■ **What you are asked to do**: Return all lines in the data where the string "collection" can be found.
--- Data Enclosed Below ---
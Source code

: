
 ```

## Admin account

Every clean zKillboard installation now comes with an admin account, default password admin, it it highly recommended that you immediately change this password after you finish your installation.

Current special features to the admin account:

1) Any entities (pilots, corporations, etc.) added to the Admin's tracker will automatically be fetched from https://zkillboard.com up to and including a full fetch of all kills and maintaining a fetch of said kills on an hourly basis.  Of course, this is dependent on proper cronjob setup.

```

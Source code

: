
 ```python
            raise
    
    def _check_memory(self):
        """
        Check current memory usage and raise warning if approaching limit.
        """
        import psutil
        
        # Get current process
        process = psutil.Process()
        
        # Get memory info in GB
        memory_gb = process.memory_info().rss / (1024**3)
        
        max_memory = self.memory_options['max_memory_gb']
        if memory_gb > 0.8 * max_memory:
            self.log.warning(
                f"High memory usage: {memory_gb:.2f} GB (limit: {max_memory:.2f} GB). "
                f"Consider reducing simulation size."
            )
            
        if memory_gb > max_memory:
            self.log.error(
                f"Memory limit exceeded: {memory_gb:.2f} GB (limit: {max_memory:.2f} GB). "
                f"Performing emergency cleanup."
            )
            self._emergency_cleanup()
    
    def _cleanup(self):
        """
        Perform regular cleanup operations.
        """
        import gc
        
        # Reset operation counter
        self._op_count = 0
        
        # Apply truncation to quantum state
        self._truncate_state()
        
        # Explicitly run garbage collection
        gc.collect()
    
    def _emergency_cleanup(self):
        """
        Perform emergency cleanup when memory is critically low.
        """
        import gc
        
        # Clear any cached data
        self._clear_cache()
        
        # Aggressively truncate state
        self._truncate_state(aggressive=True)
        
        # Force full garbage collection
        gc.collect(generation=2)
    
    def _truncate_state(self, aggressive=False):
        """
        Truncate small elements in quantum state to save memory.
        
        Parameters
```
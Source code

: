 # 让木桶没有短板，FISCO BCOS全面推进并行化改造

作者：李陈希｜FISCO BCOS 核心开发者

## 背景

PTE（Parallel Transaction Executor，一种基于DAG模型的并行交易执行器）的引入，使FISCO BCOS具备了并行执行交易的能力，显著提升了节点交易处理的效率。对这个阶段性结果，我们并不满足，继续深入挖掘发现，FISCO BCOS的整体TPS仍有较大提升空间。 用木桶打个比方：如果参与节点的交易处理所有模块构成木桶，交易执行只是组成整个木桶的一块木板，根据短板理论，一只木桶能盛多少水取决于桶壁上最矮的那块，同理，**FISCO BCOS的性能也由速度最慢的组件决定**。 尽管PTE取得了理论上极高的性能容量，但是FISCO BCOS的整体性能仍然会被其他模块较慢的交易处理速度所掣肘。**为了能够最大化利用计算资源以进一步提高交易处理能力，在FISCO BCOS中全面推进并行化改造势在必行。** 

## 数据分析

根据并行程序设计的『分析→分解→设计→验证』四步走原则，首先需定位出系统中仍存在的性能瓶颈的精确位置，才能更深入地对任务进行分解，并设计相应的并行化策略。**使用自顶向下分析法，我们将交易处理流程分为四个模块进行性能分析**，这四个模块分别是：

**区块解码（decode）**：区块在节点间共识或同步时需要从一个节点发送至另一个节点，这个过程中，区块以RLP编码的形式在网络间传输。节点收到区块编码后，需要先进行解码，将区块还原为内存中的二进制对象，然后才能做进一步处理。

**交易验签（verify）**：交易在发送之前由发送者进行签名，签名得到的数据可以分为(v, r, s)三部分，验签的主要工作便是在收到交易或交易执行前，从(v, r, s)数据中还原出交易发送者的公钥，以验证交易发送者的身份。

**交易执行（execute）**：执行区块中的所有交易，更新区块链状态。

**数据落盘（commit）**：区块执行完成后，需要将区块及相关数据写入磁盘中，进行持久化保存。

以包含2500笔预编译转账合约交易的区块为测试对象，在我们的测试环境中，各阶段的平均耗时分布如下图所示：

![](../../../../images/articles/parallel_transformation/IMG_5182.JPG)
--- End of Enclosed Data ---
■ **Response to the task**:
        # Explicitly run garbage collection
        # Force full garbage collection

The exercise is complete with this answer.